■ Assigned task ■
Starting at the first line of the records below, transcribe each line exactly, ending with the line that contains "An ellipse can be used".
[Opening Listed entries section]
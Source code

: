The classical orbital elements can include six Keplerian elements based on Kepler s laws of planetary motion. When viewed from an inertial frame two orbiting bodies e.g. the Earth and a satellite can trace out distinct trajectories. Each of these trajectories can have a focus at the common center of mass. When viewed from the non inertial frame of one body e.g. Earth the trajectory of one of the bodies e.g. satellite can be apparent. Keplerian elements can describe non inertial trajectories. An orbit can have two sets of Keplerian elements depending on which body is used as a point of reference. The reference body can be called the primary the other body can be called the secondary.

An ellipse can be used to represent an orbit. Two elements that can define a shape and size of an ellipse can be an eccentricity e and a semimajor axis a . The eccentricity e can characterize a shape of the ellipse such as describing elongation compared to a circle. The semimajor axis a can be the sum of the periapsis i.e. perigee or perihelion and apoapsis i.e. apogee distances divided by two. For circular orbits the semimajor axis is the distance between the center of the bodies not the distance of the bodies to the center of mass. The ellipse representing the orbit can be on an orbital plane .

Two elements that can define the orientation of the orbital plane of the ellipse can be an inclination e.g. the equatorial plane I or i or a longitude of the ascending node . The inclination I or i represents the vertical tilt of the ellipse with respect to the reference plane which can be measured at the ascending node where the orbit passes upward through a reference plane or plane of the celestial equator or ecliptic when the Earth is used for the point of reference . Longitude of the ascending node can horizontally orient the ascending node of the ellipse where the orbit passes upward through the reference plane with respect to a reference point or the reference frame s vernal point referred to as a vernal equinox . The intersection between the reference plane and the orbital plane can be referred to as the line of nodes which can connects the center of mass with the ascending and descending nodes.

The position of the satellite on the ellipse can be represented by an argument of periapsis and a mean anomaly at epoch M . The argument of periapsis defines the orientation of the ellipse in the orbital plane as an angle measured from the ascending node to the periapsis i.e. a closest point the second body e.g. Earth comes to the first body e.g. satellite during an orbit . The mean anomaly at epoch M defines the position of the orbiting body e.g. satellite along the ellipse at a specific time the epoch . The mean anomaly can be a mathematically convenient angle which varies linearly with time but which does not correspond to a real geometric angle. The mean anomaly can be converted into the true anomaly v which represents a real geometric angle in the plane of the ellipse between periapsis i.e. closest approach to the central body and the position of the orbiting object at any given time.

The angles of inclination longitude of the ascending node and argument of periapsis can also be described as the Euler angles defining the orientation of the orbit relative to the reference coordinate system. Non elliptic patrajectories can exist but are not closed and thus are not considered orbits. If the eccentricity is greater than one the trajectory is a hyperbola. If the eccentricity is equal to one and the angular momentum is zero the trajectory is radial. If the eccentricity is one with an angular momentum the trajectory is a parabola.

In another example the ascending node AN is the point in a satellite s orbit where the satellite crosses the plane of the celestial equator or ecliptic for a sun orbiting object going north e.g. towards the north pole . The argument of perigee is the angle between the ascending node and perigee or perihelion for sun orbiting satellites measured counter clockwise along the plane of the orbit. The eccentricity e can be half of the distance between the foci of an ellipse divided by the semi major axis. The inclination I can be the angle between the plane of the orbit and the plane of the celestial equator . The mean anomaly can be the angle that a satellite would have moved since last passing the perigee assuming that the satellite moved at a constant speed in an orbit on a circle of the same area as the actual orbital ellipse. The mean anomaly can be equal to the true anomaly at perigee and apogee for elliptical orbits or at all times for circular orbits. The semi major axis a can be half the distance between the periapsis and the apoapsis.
[Closing Listed entries section]
■ Answer space ■
Source code

:The classical orbital elements can include six Keplerian elements based on Kepler s laws of planetary motion. When viewed from an inertial frame two orbiting bodies e.g. the Earth and a satellite can trace out distinct trajectories. Each of these trajectories can have a focus at the common center of mass. When viewed from the non inertial frame of one body e.g. Earth the trajectory of one of the bodies e.g. satellite can be apparent. Keplerian elements can describe non inertial trajectories. An orbit can have two sets of Keplerian elements depending on which body is used as a point of reference. The reference body can be called the primary the other body can be called the secondary.

An ellipse can be used to represent an orbit. Two elements that can define a shape and size of an ellipse can be an eccentricity e and a semimajor axis a . The eccentricity e can characterize a shape of the ellipse such as describing elongation compared to a circle. The semimajor axis a can be the sum of the periapsis i.e. perigee or perihelion and apoapsis i.e. apogee distances divided by two. For circular orbits the semimajor axis is the distance between the center of the bodies not the distance of the bodies to the center of mass. The ellipse representing the orbit can be on an orbital plane .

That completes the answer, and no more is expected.